What the task requires =>
Please say how many lines in the entries below hold the string "small", with no other words.
┌─ Listed records
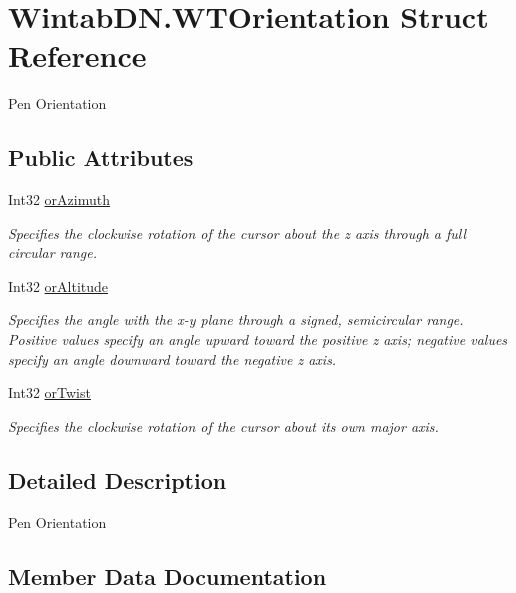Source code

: \hypertarget{struct_wintab_d_n_1_1_w_t_orientation}{}\section{Wintab\+D\+N.\+W\+T\+Orientation Struct Reference}
\label{struct_wintab_d_n_1_1_w_t_orientation}


Pen Orientation  


\subsection*{Public Attributes}
\begin{DoxyCompactItemize}
\item 
Int32 \mbox{\hyperlink{struct_wintab_d_n_1_1_w_t_orientation_a15a77946f970b8661984fc999c52688c}{or\+Azimuth}}
\begin{DoxyCompactList}\small\item\em Specifies the clockwise rotation of the cursor about the z axis through a full circular range. \end{DoxyCompactList}\item 
Int32 \mbox{\hyperlink{struct_wintab_d_n_1_1_w_t_orientation_ad8836d4567264b5387f5786a1679a1f5}{or\+Altitude}}
\begin{DoxyCompactList}\small\item\em Specifies the angle with the x-\/y plane through a signed, semicircular range. ~\newline
Positive values specify an angle upward toward the positive z axis; negative values specify an angle downward toward the negative z axis. \end{DoxyCompactList}\item 
Int32 \mbox{\hyperlink{struct_wintab_d_n_1_1_w_t_orientation_a14362dcbf64d7fb048c523a4bbbd9705}{or\+Twist}}
\begin{DoxyCompactList}\small\item\em Specifies the clockwise rotation of the cursor about its own major axis. \end{DoxyCompactList}\end{DoxyCompactItemize}


\subsection{Detailed Description}
Pen Orientation 



\subsection{Member Data Documentation}
\mbox{\label{struct_wintab_d_n_1_1_w_t_orientation_ad8836d4567264b5387f5786a1679a1f5}} 
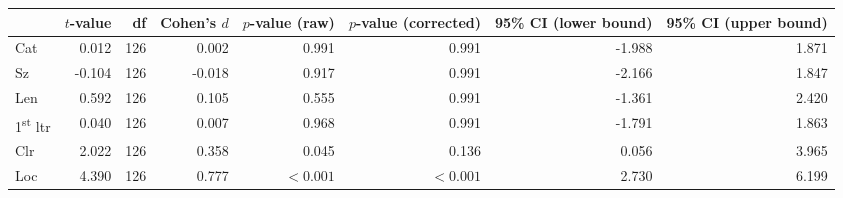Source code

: \begin{tabular}{lrrrrrrr}
\toprule
 & $t$-value & df & Cohen's $d$ & $p$-value (raw) & $p$-value (corrected) & 95\% CI (lower bound) & 95\% CI (upper bound) \\
\midrule
 Cat & 0.012 & 126 & 0.002 & 0.991 & 0.991 & -1.988 & 1.871 \\
 Sz & -0.104 & 126 & -0.018 & 0.917 & 0.991 & -2.166 & 1.847 \\
 Len & 0.592 & 126 & 0.105 & 0.555 & 0.991 & -1.361 & 2.420 \\
 1\textsuperscript{st} ltr & 0.040 & 126 & 0.007 & 0.968 & 0.991 & -1.791 & 1.863 \\
\rowcolor[HTML]{f5f5f5} Clr & 2.022 & 126 & 0.358 & 0.045 & 0.136 & 0.056 & 3.965 \\
\rowcolor[HTML]{fffee3} Loc & 4.390 & 126 & 0.777 & $< 0.001$ & $< 0.001$ & 2.730 & 6.199 \\
\bottomrule
\end{tabular}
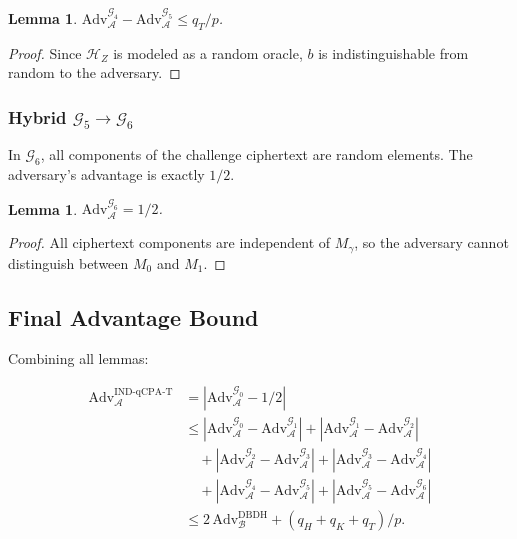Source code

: \documentclass[lettersize,journal]{IEEEtran}
\newtheorem{lemma}[theorem]{Lemma}
\begin{document}
\begin{lemma}
\label{lem:g4_g5}
$\text{Adv}_{\mathcal{A}}^{\mathcal{G}_4} - \text{Adv}_{\mathcal{A}}^{\mathcal{G}_5} \leq q_T / p$.
\end{lemma}

\begin{proof}
Since $\mathcal{H}_Z$ is modeled as a random oracle, $b$ is indistinguishable from random to the adversary.
\end{proof}

\subsubsection{Hybrid $\mathcal{G}_5 \rightarrow \mathcal{G}_6$}

In $\mathcal{G}_6$, all components of the challenge ciphertext are random elements. The adversary's advantage is exactly $1/2$.

\begin{lemma}
\label{lem:g5_g6}
$\text{Adv}_{\mathcal{A}}^{\mathcal{G}_6} = 1/2$.
\end{lemma}

\begin{proof}
All ciphertext components are independent of $M_\gamma$, so the adversary cannot distinguish between $M_0$ and $M_1$.
\end{proof}

\subsection{Final Advantage Bound}

Combining all lemmas:

\begin{equation}
\begin{aligned}
\text{Adv}_{\mathcal{A}}^{\text{IND-qCPA-T}} &= |\text{Adv}_{\mathcal{A}}^{\mathcal{G}_0} - 1/2| \\
&\leq |\text{Adv}_{\mathcal{A}}^{\mathcal{G}_0} - \text{Adv}_{\mathcal{A}}^{\mathcal{G}_1}| + |\text{Adv}_{\mathcal{A}}^{\mathcal{G}_1} - \text{Adv}_{\mathcal{A}}^{\mathcal{G}_2}| \\
&\quad + |\text{Adv}_{\mathcal{A}}^{\mathcal{G}_2} - \text{Adv}_{\mathcal{A}}^{\mathcal{G}_3}| + |\text{Adv}_{\mathcal{A}}^{\mathcal{G}_3} - \text{Adv}_{\mathcal{A}}^{\mathcal{G}_4}| \\
&\quad + |\text{Adv}_{\mathcal{A}}^{\mathcal{G}_4} - \text{Adv}_{\mathcal{A}}^{\mathcal{G}_5}| + |\text{Adv}_{\mathcal{A}}^{\mathcal{G}_5} - \text{Adv}_{\mathcal{A}}^{\mathcal{G}_6}| \\
&\leq 2\,\text{Adv}_{\mathcal{B}}^{\text{DBDH}} + (q_H + q_K + q_T)/p.
\end{aligned}
\end{equation}
\end{document}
└─
Response below =>
3